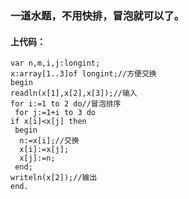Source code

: ### 一道水题，不用快排，冒泡就可以了。
#### 上代码：
    var n,m,i,j:longint;
    x:array[1..3]of longint;//方便交换
    begin
    readln(x[1],x[2],x[3]);//输入
    for i:=1 to 2 do//冒泡排序
     for j:=1+i to 3 do
    if x[i]<x[j] then
     begin
      n:=x[i];//交换
      x[i]:=x[j];
      x[j]:=n;
     end;
    writeln(x[2]);//输出
    end.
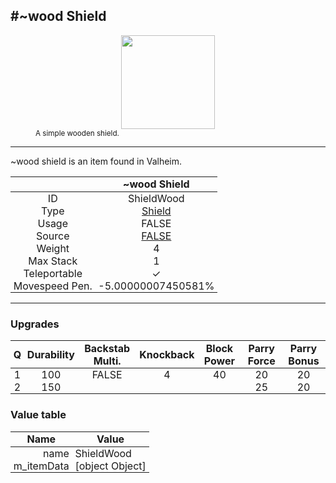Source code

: <meta property="og:title" content="~wood Shield - MoreValheim" /><meta property="og:type" content="website" /><meta property="og:image" content="/assets/~wood_shield.png" /><meta property="og:description" content="~wood Shield is an item found in Valheim." /><meta name="theme-color" content="#546D78"><meta name="twitter:card" content="summary_large_image">
#~wood Shield
-------------
<style>img {width:20px;}.tb {width:150px;display: block;margin-left: auto;margin-right: auto;}</style>

<style>.md-typeset table:not([class]) th:not([align]) {min-width:unset!important;}</style>
<style>td{padding:0em 0.3em!important;text-align:center!important;border-left:.05rem solid var(--md-default-fg-color--lightest)}</style>

<style>th{padding:0.1em 0.3em!important;text-align:center!important;font-weight:bold}</style>

<style>pre{text-align:right!important}</style>
<style>table tr td:first-child {border-left: 0;};</style>

<figure><img src="/assets/~wood_shield.png" class="tb" /><figcaption><small>A simple wooden shield.</small></figcaption></figure>

-------------

~wood shield is an item found in Valheim.

|        | ~wood Shield              |
| ----------- | ------------------------------------ |
| ID |ShieldWood
| Type | [Shield](../../types/shield)
| Usage | FALSE<br>
| Source | [FALSE](../../items/false)
| Weight | 4 |
| Max Stack | 1 |
| Teleportable | ✓
| Movespeed Pen. | -5.00000007450581%


-------------

### Upgrades
| Q | Durability | Backstab Multi. | Knockback | Block Power | Parry Force | Parry Bonus
| - | - | - | - | - | - | - 
1 | 100 | FALSE | 4 | 40 | 20 | 20 | 1.5 | 
 | 2 | 150 |  |  |  | 25 | 20 |  | 


### Value table
| Name | Value
| - | - |
| <div style="text-align:right">name</div> | <div style="text-align:left">ShieldWood</div> | 
| <div style="text-align:right">m_itemData</div> | <div style="text-align:left">[object Object]</div> | 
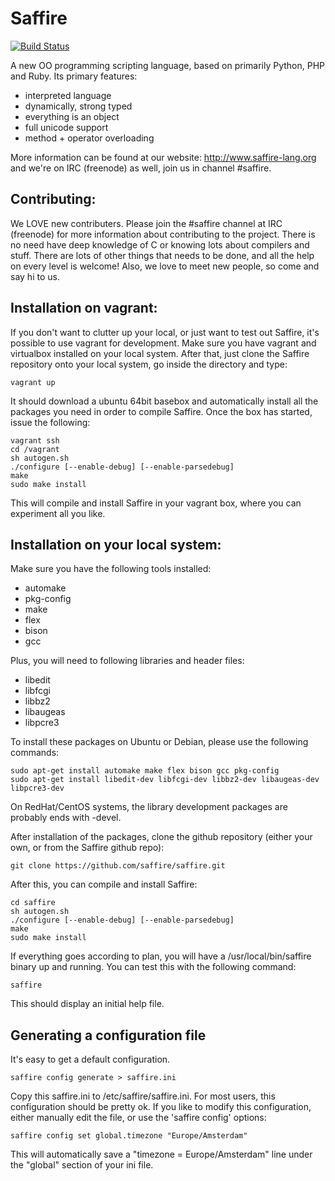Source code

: Saffire
=======

[![Build Status](https://travis-ci.org/saffire/saffire.png)](https://travis-ci.org/saffire/saffire)

A new OO programming scripting language, based on primarily Python, PHP and Ruby. Its primary features:

- interpreted language
- dynamically, strong typed
- everything is an object
- full unicode support
- method + operator overloading

More information can be found at our website: http://www.saffire-lang.org and we're on IRC (freenode) as well, join us
in channel \#saffire.


Contributing:
-------------
We LOVE new contributers. Please join the \#saffire channel at IRC (freenode) for more information about contributing
to the project. There is no need have deep knowledge of C or knowing lots about compilers and stuff. There are lots of
other things that needs to be done, and all the help on every level is welcome! Also, we love to meet new people, so
come and say hi to us.


Installation on vagrant:
------------------------
If you don't want to clutter up your local, or just want to test out Saffire, it's possible to use vagrant for
development. Make sure you have vagrant and virtualbox installed on your local system. After that, just clone the
Saffire repository onto your local system, go inside the directory and type:

    vagrant up

It should download a ubuntu 64bit basebox and automatically install all the packages you need in order to compile
Saffire. Once the box has started, issue the following:

    vagrant ssh
    cd /vagrant
    sh autogen.sh
    ./configure [--enable-debug] [--enable-parsedebug]
    make
    sudo make install

This will compile and install Saffire in your vagrant box, where you can experiment all you like.


Installation on your local system:
----------------------------------
Make sure you have the following tools installed:
- automake
- pkg-config
- make
- flex
- bison
- gcc

Plus, you will need to following libraries and header files:
- libedit
- libfcgi
- libbz2
- libaugeas
- libpcre3

To install these packages on Ubuntu or Debian, please use the following commands:

    sudo apt-get install automake make flex bison gcc pkg-config
    sudo apt-get install libedit-dev libfcgi-dev libbz2-dev libaugeas-dev libpcre3-dev

On RedHat/CentOS systems, the library development packages are probably ends with -devel.

After installation of the packages, clone the github repository (either your own, or from the Saffire github repo):
    
    git clone https://github.com/saffire/saffire.git

After this, you can compile and install Saffire:

    cd saffire
    sh autogen.sh
    ./configure [--enable-debug] [--enable-parsedebug]
    make
    sudo make install

If everything goes according to plan, you will have a /usr/local/bin/saffire binary up and running. You can test this
with the following command:

    saffire

This should display an initial help file.


Generating a configuration file
-------------------------------
It's easy to get a default configuration.

    saffire config generate > saffire.ini

Copy this saffire.ini to /etc/saffire/saffire.ini. For most users, this configuration should be pretty ok. If you like
to modify this configuration, either manually edit the file, or use the 'saffire config' options:

    saffire config set global.timezone "Europe/Amsterdam"

This will automatically save a "timezone = Europe/Amsterdam" line under the "global" section of your ini file.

- - - - - - -

* _EXERCISE GOAL_
Pictures are to be left out; the records above must be repeated word for word.

* _RESPONSE TO THIS TASK_
Source code

: ### 一道水题，不用快排，冒泡就可以了。
#### 上代码：
    var n,m,i,j:longint;
    x:array[1..3]of longint;//方便交换
    begin
    readln(x[1],x[2],x[3]);//输入
    for i:=1 to 2 do//冒泡排序
     for j:=1+i to 3 do
    if x[i]<x[j] then
     begin
      n:=x[i];//交换
      x[i]:=x[j];
      x[j]:=n;
     end;
    writeln(x[2]);//输出
    end.
Source code

: <meta property="og:title" content="~wood Shield - MoreValheim" /><meta property="og:type" content="website" /><meta property="og:image" content="/assets/~wood_shield.png" /><meta property="og:description" content="~wood Shield is an item found in Valheim." /><meta name="theme-color" content="#546D78"><meta name="twitter:card" content="summary_large_image">
#~wood Shield
-------------
<style>img {width:20px;}.tb {width:150px;display: block;margin-left: auto;margin-right: auto;}</style>

<style>.md-typeset table:not([class]) th:not([align]) {min-width:unset!important;}</style>
<style>td{padding:0em 0.3em!important;text-align:center!important;border-left:.05rem solid var(--md-default-fg-color--lightest)}</style>

<style>th{padding:0.1em 0.3em!important;text-align:center!important;font-weight:bold}</style>

<style>pre{text-align:right!important}</style>
<style>table tr td:first-child {border-left: 0;};</style>

<figure><img src="/assets/~wood_shield.png" class="tb" /><figcaption><small>A simple wooden shield.</small></figcaption></figure>

-------------

~wood shield is an item found in Valheim.

|        | ~wood Shield              |
| ----------- | ------------------------------------ |
| ID |ShieldWood
| Type | [Shield](../../types/shield)
| Usage | FALSE<br>
| Source | [FALSE](../../items/false)
| Weight | 4 |
| Max Stack | 1 |
| Teleportable | ✓
| Movespeed Pen. | -5.00000007450581%


-------------

### Upgrades
| Q | Durability | Backstab Multi. | Knockback | Block Power | Parry Force | Parry Bonus
| - | - | - | - | - | - | - 
1 | 100 | FALSE | 4 | 40 | 20 | 20 | 1.5 | 
 | 2 | 150 |  |  |  | 25 | 20 |  | 


### Value table
| Name | Value
| - | - |
| <div style="text-align:right">name</div> | <div style="text-align:left">ShieldWood</div> | 
| <div style="text-align:right">m_itemData</div> | <div style="text-align:left">[object Object]</div> | 
Source code

: Saffire
=======

[![Build Status](https://travis-ci.org/saffire/saffire.png)](https://travis-ci.org/saffire/saffire)

A new OO programming scripting language, based on primarily Python, PHP and Ruby. Its primary features:

- interpreted language
- dynamically, strong typed
- everything is an object
- full unicode support
- method + operator overloading

More information can be found at our website: http://www.saffire-lang.org and we're on IRC (freenode) as well, join us
in channel \#saffire.


Contributing:
-------------
We LOVE new contributers. Please join the \#saffire channel at IRC (freenode) for more information about contributing
to the project. There is no need have deep knowledge of C or knowing lots about compilers and stuff. There are lots of
other things that needs to be done, and all the help on every level is welcome! Also, we love to meet new people, so
come and say hi to us.


Installation on vagrant:
------------------------
If you don't want to clutter up your local, or just want to test out Saffire, it's possible to use vagrant for
development. Make sure you have vagrant and virtualbox installed on your local system. After that, just clone the
Saffire repository onto your local system, go inside the directory and type:

    vagrant up

It should download a ubuntu 64bit basebox and automatically install all the packages you need in order to compile
Saffire. Once the box has started, issue the following:

    vagrant ssh
    cd /vagrant
    sh autogen.sh
    ./configure [--enable-debug] [--enable-parsedebug]
    make
    sudo make install

This will compile and install Saffire in your vagrant box, where you can experiment all you like.


Installation on your local system:
----------------------------------
Make sure you have the following tools installed:
- automake
- pkg-config
- make
- flex
- bison
- gcc

Plus, you will need to following libraries and header files:
- libedit
- libfcgi
- libbz2
- libaugeas
- libpcre3

To install these packages on Ubuntu or Debian, please use the following commands:

    sudo apt-get install automake make flex bison gcc pkg-config
    sudo apt-get install libedit-dev libfcgi-dev libbz2-dev libaugeas-dev libpcre3-dev

On RedHat/CentOS systems, the library development packages are probably ends with -devel.

After installation of the packages, clone the github repository (either your own, or from the Saffire github repo):
    
    git clone https://github.com/saffire/saffire.git

After this, you can compile and install Saffire:

    cd saffire
    sh autogen.sh
    ./configure [--enable-debug] [--enable-parsedebug]
    make
    sudo make install

If everything goes according to plan, you will have a /usr/local/bin/saffire binary up and running. You can test this
with the following command:

    saffire

This should display an initial help file.


Generating a configuration file
-------------------------------
It's easy to get a default configuration.

    saffire config generate > saffire.ini

Copy this saffire.ini to /etc/saffire/saffire.ini. For most users, this configuration should be pretty ok. If you like
to modify this configuration, either manually edit the file, or use the 'saffire config' options:

    saffire config set global.timezone "Europe/Amsterdam"

This will automatically save a "timezone = Europe/Amsterdam" line under the "global" section of your ini file.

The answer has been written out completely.